Rethinking American Education in the Progressive Era

AHA Session 180
Society for Historians of the Gilded Age and Progressive Era 3
Saturday, January 7, 2012: 2:30 PM-4:30 PM
Colorado Room (Sheraton Chicago Hotel & Towers)
Chair:
James L. Leloudis, University of North Carolina at Chapel Hill
Comment:
James L. Leloudis, University of North Carolina at Chapel Hill

Session Abstract

During the Progressive Era, American public education underwent a dramatic expansion and transformation, as school reformers rethought its organization, governance, curriculum and goals.  Historians of education have variously described it as a reflection of the progressive impulse writ large, an effort to find a “one best system,” or a project of social control.  As arguably the largest, most expensive, most invasive public project of the early twentieth century, public education was an important project worthy of study in its own right.  The papers on this panel go beyond these traditional frameworks for thinking about education reform in the period by drawing new questions and insights from new historical scholarship of the Progressive Era and twentieth century, including studies of American empire, “de facto” segregation and the spatial and structural dimensions of metropolitan inequity, and political development and state-building.  Individually and collectively, the papers on this panel offer new ways to think about the dynamics and significance of education reform and to rethink the history of education.    

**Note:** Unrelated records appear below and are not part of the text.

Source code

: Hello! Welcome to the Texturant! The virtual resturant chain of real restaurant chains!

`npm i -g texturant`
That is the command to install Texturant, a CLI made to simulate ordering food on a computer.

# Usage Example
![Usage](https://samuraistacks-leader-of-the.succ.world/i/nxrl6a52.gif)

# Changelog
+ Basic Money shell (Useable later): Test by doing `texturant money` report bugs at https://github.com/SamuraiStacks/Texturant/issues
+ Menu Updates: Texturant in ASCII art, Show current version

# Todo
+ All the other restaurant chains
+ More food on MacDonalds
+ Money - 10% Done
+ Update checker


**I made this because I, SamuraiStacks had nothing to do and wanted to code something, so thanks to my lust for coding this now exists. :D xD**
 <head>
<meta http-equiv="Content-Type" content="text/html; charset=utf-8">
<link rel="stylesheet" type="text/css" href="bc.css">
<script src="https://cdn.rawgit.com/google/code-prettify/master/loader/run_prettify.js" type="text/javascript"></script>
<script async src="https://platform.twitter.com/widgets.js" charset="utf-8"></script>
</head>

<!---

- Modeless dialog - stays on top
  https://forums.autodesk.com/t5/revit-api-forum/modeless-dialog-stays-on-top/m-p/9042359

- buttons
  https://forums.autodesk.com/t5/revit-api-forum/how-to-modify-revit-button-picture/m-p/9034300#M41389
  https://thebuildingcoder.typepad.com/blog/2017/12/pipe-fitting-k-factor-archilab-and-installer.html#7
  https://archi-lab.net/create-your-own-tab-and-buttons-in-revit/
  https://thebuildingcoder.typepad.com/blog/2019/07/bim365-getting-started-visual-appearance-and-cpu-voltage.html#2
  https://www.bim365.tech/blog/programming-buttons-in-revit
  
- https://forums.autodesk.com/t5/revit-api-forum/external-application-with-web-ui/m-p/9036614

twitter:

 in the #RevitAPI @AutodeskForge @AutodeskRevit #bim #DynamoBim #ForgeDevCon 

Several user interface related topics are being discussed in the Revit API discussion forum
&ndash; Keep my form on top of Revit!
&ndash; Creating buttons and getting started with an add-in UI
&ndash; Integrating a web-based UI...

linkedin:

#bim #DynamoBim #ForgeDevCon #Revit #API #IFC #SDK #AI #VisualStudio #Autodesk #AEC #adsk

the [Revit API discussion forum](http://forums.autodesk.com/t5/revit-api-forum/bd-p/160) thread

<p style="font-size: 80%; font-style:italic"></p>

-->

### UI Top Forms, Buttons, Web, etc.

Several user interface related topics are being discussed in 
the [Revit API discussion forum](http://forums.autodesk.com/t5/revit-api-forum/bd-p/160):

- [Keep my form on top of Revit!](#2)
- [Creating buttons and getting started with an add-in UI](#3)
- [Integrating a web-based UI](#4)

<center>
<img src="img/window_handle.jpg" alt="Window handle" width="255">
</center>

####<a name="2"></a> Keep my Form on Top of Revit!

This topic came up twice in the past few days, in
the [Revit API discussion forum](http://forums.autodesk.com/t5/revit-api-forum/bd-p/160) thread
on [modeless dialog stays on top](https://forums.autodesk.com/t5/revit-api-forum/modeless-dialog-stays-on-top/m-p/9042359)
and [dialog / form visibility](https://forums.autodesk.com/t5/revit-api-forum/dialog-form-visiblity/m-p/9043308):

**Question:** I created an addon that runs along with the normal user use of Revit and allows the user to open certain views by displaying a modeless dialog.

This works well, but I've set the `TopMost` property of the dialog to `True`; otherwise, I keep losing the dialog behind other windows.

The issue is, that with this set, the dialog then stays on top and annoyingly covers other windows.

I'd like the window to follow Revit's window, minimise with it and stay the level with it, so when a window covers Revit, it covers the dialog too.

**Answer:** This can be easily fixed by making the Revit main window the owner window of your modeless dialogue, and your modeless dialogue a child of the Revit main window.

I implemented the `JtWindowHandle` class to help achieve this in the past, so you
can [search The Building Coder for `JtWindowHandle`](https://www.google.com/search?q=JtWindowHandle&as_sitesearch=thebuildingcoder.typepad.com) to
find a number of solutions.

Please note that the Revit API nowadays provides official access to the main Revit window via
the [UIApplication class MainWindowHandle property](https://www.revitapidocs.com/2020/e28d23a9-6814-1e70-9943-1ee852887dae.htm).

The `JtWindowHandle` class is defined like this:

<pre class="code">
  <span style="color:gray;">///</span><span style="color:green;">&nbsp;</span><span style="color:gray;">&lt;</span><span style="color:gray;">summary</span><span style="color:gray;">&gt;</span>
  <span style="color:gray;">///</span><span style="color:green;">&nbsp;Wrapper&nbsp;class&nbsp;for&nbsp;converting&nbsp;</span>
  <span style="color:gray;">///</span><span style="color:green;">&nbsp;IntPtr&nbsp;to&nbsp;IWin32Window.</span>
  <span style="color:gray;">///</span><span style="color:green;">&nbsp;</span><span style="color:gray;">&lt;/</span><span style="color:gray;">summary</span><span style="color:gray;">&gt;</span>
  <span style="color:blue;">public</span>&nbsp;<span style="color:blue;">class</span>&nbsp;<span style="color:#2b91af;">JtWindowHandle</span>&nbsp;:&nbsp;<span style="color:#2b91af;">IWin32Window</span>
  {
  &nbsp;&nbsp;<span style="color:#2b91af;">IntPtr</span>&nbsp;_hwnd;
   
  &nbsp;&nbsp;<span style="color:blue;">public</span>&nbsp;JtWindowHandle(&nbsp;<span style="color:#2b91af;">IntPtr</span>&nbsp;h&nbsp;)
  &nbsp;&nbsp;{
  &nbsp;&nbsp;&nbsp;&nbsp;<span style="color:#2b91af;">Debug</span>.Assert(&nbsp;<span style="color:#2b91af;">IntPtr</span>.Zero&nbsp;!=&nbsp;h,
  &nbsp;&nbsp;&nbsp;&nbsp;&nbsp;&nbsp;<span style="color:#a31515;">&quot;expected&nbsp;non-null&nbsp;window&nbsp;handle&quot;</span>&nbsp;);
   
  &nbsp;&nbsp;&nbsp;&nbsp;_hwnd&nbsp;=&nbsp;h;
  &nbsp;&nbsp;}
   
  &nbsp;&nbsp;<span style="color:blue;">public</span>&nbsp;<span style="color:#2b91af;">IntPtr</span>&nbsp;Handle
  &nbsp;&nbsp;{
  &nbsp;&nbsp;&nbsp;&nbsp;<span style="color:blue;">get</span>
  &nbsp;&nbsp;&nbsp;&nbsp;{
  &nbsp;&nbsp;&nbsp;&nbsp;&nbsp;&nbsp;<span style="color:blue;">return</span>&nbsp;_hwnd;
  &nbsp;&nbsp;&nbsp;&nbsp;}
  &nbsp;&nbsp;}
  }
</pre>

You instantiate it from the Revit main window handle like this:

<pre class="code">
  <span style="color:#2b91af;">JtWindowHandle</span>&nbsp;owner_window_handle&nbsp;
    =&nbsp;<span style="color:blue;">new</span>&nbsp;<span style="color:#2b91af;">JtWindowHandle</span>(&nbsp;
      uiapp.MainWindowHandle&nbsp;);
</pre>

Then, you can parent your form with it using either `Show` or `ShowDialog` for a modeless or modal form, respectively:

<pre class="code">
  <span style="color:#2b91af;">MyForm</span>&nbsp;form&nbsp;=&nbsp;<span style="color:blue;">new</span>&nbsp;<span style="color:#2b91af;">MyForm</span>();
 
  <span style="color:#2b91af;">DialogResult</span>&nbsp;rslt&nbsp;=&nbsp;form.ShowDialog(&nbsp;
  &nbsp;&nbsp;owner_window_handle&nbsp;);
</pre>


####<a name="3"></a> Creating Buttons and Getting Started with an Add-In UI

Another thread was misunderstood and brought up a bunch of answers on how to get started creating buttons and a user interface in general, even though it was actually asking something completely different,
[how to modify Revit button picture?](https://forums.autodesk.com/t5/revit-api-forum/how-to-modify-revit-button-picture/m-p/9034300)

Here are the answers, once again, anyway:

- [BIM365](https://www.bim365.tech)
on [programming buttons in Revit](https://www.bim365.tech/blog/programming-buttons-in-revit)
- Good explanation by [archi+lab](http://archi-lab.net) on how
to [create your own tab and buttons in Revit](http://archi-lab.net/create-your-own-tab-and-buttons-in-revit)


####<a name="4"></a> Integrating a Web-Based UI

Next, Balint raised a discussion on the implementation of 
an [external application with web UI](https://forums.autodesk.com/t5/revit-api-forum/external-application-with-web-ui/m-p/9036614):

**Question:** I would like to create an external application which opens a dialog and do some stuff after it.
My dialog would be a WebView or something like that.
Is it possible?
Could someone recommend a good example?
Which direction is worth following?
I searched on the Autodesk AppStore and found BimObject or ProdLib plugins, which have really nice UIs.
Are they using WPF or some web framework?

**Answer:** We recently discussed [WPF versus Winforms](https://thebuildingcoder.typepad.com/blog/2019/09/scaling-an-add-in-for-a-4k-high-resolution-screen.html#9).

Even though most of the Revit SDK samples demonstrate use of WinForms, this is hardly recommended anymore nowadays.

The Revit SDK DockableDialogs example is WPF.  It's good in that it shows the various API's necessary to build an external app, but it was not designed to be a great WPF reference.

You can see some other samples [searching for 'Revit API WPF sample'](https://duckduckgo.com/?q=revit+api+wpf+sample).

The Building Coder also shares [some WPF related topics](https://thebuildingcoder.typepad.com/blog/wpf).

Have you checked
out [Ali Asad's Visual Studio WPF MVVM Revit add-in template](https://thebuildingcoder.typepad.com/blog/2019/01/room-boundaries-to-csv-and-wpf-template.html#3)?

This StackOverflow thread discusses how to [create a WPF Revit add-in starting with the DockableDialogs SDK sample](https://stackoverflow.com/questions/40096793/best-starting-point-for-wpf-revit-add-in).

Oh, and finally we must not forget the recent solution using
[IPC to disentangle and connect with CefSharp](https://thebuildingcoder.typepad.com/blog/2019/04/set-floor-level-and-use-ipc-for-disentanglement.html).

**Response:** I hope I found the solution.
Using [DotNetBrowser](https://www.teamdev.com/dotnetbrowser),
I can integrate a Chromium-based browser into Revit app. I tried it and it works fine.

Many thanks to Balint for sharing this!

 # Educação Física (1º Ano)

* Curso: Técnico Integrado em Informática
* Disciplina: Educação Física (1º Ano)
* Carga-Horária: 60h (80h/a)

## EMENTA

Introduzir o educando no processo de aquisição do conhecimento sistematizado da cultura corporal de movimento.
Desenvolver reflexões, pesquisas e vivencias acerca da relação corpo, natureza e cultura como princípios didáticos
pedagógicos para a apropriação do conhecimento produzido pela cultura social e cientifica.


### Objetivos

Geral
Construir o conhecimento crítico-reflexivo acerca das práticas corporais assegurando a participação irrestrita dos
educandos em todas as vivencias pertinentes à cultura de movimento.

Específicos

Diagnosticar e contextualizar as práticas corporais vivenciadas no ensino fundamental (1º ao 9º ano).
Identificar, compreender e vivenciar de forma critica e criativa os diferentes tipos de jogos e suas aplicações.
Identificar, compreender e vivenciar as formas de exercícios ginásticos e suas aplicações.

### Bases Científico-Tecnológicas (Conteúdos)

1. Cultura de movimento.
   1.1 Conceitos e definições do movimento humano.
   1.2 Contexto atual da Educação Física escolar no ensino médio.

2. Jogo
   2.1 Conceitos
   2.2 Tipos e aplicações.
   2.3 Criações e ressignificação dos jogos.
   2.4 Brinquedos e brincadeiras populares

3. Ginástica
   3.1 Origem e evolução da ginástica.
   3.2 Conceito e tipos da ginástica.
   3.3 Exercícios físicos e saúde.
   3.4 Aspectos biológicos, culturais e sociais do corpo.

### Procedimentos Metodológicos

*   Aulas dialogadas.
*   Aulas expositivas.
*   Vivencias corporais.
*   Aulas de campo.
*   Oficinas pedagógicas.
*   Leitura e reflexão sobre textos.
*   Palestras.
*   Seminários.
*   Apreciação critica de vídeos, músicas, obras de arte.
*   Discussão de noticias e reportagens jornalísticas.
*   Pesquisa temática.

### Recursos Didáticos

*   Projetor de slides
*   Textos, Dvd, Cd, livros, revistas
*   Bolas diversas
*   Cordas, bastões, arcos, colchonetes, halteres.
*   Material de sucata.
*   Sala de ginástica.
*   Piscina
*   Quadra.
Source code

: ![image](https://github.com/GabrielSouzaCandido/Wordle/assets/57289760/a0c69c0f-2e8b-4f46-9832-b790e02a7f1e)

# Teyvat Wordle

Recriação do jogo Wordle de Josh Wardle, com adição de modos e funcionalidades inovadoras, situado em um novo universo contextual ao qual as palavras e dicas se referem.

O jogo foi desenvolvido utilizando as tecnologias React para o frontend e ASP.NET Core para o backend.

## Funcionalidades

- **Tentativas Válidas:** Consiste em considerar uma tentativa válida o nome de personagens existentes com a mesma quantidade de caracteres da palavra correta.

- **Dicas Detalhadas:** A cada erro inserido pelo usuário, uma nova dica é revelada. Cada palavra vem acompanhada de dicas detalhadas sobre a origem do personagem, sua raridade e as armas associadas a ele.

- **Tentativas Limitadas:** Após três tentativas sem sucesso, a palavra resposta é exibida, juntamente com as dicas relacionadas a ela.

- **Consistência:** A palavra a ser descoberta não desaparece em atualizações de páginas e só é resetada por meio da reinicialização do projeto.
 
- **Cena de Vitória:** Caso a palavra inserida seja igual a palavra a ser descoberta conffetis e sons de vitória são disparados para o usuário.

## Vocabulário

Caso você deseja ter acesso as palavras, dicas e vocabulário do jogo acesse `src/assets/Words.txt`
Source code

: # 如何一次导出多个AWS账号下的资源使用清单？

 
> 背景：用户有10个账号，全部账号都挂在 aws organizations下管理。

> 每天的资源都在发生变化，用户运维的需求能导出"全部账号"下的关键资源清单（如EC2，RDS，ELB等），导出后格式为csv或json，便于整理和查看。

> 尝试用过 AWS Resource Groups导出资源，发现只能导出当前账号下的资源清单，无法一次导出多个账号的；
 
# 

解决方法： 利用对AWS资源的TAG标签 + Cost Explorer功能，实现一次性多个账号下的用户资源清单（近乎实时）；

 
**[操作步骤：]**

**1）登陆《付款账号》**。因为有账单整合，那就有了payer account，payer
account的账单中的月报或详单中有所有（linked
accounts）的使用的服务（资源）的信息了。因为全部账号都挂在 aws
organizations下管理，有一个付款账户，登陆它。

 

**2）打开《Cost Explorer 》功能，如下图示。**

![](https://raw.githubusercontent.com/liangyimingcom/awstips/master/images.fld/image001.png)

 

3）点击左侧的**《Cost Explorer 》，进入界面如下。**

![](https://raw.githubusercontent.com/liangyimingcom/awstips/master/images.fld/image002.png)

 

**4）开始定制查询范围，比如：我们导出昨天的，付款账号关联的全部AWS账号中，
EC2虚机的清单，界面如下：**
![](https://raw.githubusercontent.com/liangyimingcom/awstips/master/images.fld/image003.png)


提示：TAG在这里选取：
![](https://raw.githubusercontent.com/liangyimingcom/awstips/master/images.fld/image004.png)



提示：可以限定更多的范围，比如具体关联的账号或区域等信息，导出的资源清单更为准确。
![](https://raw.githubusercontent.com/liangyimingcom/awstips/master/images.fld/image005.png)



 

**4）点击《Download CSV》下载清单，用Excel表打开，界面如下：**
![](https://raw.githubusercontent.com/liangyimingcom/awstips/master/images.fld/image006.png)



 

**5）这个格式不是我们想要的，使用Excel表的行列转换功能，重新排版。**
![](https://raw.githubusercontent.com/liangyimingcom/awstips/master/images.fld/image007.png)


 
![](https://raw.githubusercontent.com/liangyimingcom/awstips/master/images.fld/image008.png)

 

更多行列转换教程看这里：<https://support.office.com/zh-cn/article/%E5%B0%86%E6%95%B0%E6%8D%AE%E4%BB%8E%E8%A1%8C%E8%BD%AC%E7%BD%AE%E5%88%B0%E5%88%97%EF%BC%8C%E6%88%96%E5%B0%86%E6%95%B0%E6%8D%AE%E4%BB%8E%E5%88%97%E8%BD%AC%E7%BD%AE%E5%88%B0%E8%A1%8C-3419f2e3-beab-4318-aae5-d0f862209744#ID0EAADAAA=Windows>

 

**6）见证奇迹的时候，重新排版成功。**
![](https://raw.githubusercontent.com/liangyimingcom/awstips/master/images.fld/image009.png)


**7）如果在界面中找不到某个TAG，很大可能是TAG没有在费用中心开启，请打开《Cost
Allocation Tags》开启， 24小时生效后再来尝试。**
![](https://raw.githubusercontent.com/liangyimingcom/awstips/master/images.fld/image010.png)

However, at the same time, the papers explore how school reform intersected with and helped to shape other reform efforts and public policies in the period, including social welfare policies and state-building, imperialism, racial control, and residential segregation.  Karen Benjamin’s paper, for example, shows how residential segregation was actively structured within the urban South in the era in large part through school policies and building strategies.  Sarah Manekin’s paper explores the ways in which schooling was central to the American imperial project.  Tracy Steffes’ paper examines schooling as an underappreciated site of social governance over children, exploring how new state health, welfare, and labor policies were applied to children through the compulsory school.  Joan Malczewski explores schools as state-building projects, analyzing how private philanthropies sponsored educational reforms that expanded the public infrastructure for black education in ways that had myriad consequences.    

Consequently, the papers on this panel not only “rethink” American education, but they explore its connection to other public policies and projects in the era.  They thus also offer starting points to “rethink” major themes and problems in the Progressive Era and to demonstrate the salience of public schooling to them.